В.И. просит также позвонить ему ответ.
Из этого письма, подписанного фамилией Ленина — «Ульянова», – чего Крупская обычно не делала, Троцкий должен был сделать вывод, что Ленин лишился рассудка. Его только что выгнали из Кремля и посадили под домашний арест, лишив возможности работать и встречаться с людьми, официально назначили Сталина надсмотрщиком (о чем Ленин, разумеется, не знал), а он пишет о взятии позиции без единого выстрела. Без единого выстрела в те дни позиции взяли Сталин и Дзержинский. Неудивительно, что Троцкий на письмо Ленина не ответил: дискутировать на эту тему с ослепшим Лениным он не собирался.

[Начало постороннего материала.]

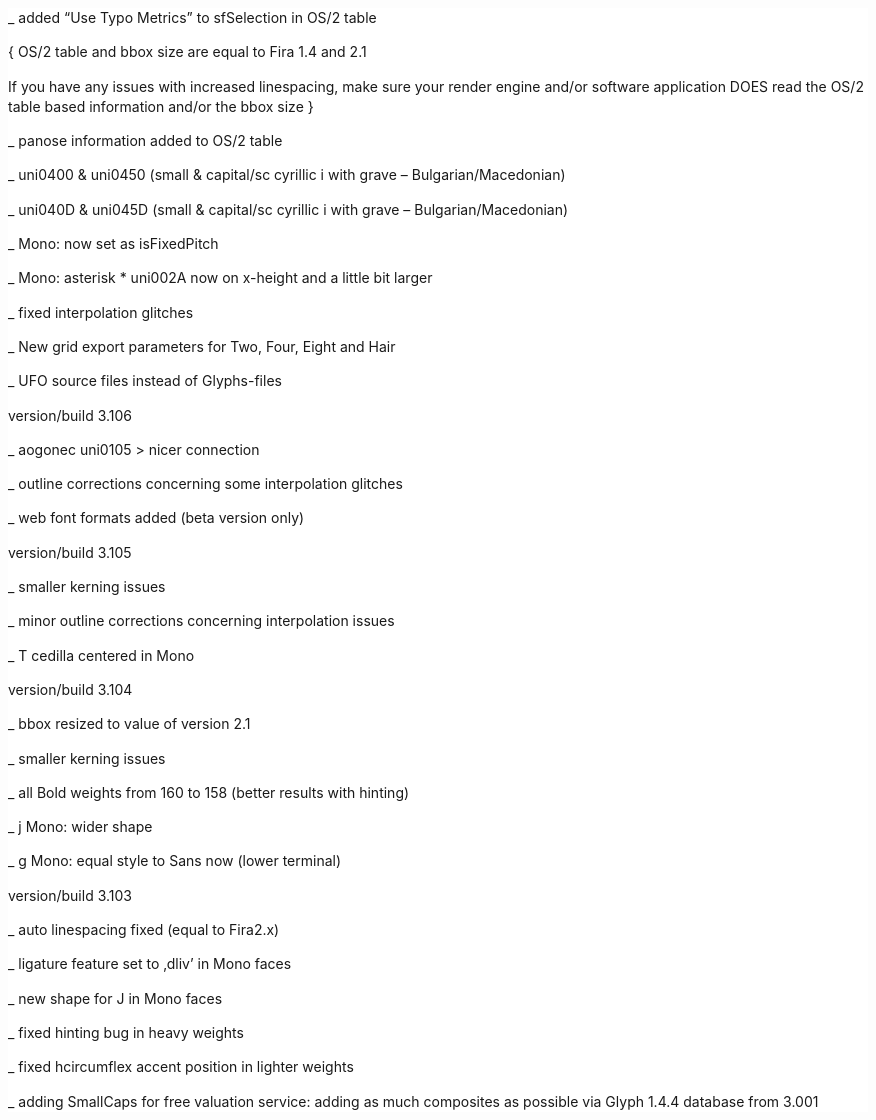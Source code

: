 _ added “Use Typo Metrics” to sfSelection in OS/2 table

{ OS/2 table and bbox size are equal to Fira 1.4 and 2.1

If you have any issues with increased linespacing, make sure your render engine and/or software application DOES read the OS/2 table based information and/or the bbox size }

_ panose information added to OS/2 table

_ uni0400 & uni0450 (small & capital/sc cyrillic i with grave – Bulgarian/Macedonian)

_ uni040D & uni045D (small & capital/sc cyrillic i with grave – Bulgarian/Macedonian)

_ Mono: now set as isFixedPitch

_ Mono: asterisk * uni002A now on x-height and a little bit larger

_ fixed interpolation glitches

_ New grid export parameters for Two, Four, Eight and Hair

_ UFO source files instead of Glyphs-files

version/build 3.106

_ aogonec uni0105 &gt; nicer connection

_ outline corrections concerning some interpolation glitches

_ web font formats added (beta version only)

version/build 3.105

_ smaller kerning issues

_ minor outline corrections concerning interpolation issues

_ T cedilla centered in Mono

version/build 3.104

_ bbox resized to value of version 2.1

_ smaller kerning issues

_ all Bold weights from 160 to 158 (better results with hinting)

_ j Mono: wider shape

_ g Mono: equal style to Sans now (lower terminal)

version/build 3.103

_ auto linespacing fixed (equal to Fira2.x)

_ ligature feature set to ‚dliv’ in Mono faces

_ new shape for J in Mono faces

_ fixed hinting bug in heavy weights

_ fixed hcircumflex accent position in lighter weights

_ adding SmallCaps for free valuation service: adding as much composites as possible via Glyph 1.4.4 database from 3.001

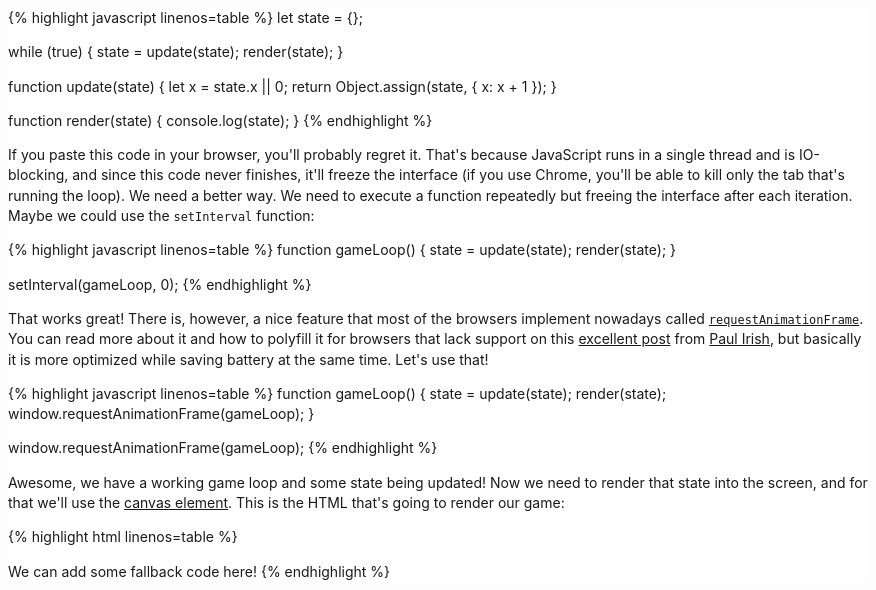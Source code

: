 {% highlight javascript linenos=table %}
let state = {};

while (true) {
  state = update(state);
  render(state);
}

function update(state) {
  let x = state.x || 0;
  return Object.assign(state, { x: x + 1 });
}

function render(state) {
  console.log(state);
}
{% endhighlight %}

If you paste this code in your browser, you'll probably regret it. That's because JavaScript runs in a single thread and is IO-blocking, and since this code never finishes, it'll freeze the interface (if you use Chrome, you'll be able to kill only the tab that's running the loop). We need a better way. We need to execute a function repeatedly but freeing the interface after each iteration. Maybe we could use the `setInterval` function:

{% highlight javascript linenos=table %}
function gameLoop() {
  state = update(state);
  render(state);
}

setInterval(gameLoop, 0);
{% endhighlight %}

That works great! There is, however, a nice feature that most of the browsers implement nowadays called [`requestAnimationFrame`](https://developer.mozilla.org/en-US/docs/Web/API/window/requestAnimationFrame). You can read more about it and how to polyfill it for browsers that lack support on this [excellent post](http://www.paulirish.com/2011/requestanimationframe-for-smart-animating/) from [Paul Irish](https://twitter.com/paul_irish), but basically it is more optimized while saving battery at the same time. Let's use that!

{% highlight javascript linenos=table %}
function gameLoop() {
  state = update(state);
  render(state);
  window.requestAnimationFrame(gameLoop);
}

window.requestAnimationFrame(gameLoop);
{% endhighlight %}

Awesome, we have a working game loop and some state being updated! Now we need to render that state into the screen, and for that we'll use the [canvas element](https://developer.mozilla.org/en-US/docs/Web/API/Canvas_API/Tutorial). This is the HTML that's going to render our game:

{% highlight html linenos=table %}
<!DOCTYPE html>
<html>
  <head>
    <title>Making a game with Functional Programming</title>
  </head>

  <body>
    <canvas id="game" width="480" height="320">
      We can add some fallback code here!
    </canvas>
    <script src="game.js"></script>
  </body>
</html>
{% endhighlight %}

Ленин в отношении Сталина был наивен, но не без предела. Он не случайно диктовал письмо именно Крупской, а не секретарю. Он старался сговориться с Троцким конфиденциально. Похоже, однако, что утечка информации произошла. Уже на следующий день, 22 декабря, Сталин позвонил Крупской, отругал ее, пригрозил взысканием по партийной линии решением Контрольной комиссии, находившейся целиком под контролем Сталина, и сказал, что, если подобное повторится, Сталин объявит вдовой Ленина другую женщину (большевичку Артюхину
[1234]).
Считается, что Крупская сообщила Ленину о звонке Сталина только 5 марта 1923 г., так как именно в этот день Ленин написал Сталину эмоциональное письмо о разрыве отношений
[1235]. Но очевидно, Крупская рассказала обо всем Ленину в тот же день, на что обязан был рассчитывать Сталин, и в ночь с 22 на 23 декабря у Ленина именно по этой причине наступает резкое ухудшение здоровья: по свидетельству М.И. Ульяновой, в ночь на 23 декабря болезнь Ленина «распространилась дальше, правая рука и правая нога поражены параличом. С этих пор Владимир Ильич больше не мог сам писать».